=== Source material ===
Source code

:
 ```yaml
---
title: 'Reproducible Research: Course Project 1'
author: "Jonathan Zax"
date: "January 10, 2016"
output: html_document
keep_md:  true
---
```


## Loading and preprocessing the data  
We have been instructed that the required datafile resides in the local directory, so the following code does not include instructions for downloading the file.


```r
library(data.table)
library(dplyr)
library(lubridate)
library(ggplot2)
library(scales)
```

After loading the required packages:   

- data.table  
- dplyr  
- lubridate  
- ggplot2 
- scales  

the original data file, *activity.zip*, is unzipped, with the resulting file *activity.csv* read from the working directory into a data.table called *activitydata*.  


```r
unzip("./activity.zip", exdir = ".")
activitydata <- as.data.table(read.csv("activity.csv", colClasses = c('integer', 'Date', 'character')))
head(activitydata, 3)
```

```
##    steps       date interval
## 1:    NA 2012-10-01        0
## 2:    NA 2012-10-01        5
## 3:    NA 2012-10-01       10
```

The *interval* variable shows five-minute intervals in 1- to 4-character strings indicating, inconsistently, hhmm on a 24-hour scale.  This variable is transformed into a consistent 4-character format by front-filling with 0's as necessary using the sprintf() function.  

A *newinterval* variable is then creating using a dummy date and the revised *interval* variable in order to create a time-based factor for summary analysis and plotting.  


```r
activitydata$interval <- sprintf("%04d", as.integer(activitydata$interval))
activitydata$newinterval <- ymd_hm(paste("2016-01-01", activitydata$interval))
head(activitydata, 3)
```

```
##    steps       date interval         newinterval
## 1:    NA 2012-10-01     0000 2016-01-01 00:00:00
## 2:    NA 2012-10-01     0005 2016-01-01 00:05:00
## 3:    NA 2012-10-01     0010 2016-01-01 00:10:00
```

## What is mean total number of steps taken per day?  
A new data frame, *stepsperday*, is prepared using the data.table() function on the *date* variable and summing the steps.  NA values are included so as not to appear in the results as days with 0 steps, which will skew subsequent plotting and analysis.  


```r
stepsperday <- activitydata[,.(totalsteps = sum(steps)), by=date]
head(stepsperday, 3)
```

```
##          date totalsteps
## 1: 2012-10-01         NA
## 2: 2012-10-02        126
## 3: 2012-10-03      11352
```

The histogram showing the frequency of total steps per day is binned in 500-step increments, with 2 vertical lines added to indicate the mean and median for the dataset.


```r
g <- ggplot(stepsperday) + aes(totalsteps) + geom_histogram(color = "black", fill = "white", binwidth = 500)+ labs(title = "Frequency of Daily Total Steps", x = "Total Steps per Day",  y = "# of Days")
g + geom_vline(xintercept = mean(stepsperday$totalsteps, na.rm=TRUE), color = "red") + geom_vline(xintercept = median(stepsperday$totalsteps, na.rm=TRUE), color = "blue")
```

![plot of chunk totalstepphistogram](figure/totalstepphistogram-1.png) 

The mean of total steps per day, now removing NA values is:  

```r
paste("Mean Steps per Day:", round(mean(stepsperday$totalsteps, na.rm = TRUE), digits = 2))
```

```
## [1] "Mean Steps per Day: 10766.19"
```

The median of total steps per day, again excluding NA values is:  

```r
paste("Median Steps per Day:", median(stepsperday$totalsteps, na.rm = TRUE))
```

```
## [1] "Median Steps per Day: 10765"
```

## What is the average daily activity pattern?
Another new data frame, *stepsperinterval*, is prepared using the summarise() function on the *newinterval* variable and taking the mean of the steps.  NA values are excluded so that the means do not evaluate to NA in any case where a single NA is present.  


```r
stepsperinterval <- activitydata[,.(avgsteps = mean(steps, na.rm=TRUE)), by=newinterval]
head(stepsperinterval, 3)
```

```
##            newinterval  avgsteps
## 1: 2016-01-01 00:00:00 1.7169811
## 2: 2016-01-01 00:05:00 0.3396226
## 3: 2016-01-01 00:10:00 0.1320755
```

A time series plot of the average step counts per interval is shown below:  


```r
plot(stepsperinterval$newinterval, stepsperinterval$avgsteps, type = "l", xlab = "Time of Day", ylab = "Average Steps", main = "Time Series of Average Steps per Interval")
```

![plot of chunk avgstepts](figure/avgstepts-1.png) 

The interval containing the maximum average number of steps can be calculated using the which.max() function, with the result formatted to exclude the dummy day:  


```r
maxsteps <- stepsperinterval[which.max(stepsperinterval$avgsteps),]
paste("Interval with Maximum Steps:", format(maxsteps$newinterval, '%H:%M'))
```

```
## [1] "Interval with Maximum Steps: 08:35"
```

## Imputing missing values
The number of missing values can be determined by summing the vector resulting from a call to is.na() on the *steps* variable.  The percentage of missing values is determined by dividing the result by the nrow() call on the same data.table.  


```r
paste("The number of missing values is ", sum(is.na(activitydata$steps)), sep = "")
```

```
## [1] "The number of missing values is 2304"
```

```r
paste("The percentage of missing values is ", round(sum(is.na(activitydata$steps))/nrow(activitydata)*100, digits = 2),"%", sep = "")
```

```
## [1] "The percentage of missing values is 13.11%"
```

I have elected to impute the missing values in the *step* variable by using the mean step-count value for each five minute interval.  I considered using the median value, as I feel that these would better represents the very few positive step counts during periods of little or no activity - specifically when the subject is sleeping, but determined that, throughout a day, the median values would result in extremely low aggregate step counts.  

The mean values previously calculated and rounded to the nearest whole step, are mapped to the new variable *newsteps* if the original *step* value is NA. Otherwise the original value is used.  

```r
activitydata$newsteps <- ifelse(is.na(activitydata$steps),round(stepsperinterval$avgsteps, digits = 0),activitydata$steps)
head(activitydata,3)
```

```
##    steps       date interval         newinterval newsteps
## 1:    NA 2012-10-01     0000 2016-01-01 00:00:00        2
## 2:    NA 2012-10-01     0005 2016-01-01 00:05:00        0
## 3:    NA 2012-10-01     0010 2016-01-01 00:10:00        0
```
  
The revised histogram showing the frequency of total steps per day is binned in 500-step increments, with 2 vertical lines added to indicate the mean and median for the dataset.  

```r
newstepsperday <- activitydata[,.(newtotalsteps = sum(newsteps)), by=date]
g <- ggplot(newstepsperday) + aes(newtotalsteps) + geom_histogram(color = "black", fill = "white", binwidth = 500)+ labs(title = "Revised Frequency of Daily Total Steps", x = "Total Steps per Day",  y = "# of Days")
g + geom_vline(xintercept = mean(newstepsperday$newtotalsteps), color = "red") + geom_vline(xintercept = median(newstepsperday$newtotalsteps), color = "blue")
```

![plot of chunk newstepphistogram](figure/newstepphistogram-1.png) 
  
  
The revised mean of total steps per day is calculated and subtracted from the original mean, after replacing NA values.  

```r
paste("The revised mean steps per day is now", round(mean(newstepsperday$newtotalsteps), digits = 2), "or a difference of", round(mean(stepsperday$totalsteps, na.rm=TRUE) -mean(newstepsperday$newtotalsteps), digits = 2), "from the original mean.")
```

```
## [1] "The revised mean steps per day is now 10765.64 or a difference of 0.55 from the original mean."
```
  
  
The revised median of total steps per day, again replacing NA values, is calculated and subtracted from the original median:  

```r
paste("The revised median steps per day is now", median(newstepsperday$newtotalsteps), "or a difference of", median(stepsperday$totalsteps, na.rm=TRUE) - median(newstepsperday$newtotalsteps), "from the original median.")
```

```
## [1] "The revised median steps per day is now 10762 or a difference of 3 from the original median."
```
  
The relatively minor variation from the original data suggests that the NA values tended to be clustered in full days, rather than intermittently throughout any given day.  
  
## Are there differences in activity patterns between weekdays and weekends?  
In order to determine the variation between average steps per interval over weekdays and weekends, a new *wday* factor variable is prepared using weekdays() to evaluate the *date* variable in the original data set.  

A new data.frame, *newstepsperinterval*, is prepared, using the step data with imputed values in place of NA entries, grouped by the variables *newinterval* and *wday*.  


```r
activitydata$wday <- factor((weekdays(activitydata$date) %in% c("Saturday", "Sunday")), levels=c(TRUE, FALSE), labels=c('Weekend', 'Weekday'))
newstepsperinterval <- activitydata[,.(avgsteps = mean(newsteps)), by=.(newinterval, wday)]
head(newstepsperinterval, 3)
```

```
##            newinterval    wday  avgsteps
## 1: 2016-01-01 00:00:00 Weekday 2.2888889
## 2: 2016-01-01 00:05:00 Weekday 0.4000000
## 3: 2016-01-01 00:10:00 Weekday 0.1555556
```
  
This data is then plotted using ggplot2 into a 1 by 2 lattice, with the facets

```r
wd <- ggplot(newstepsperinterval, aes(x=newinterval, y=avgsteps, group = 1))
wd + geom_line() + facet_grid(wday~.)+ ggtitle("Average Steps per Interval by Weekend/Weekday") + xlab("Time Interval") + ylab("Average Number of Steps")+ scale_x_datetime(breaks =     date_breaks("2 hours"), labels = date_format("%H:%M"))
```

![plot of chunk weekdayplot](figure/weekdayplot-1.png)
===
■ Task statement
Read the listing. Copy each line that has the word "This" in it.

■ Completed exercise
The *interval* variable shows five-minute intervals in 1- to 4-character strings indicating, inconsistently, hhmm on a 24-hour scale.  This variable is transformed into a consistent 4-character format by front-filling with 0's as necessary using the sprintf() function.  
This data is then plotted using ggplot2 into a 1 by 2 lattice, with the facets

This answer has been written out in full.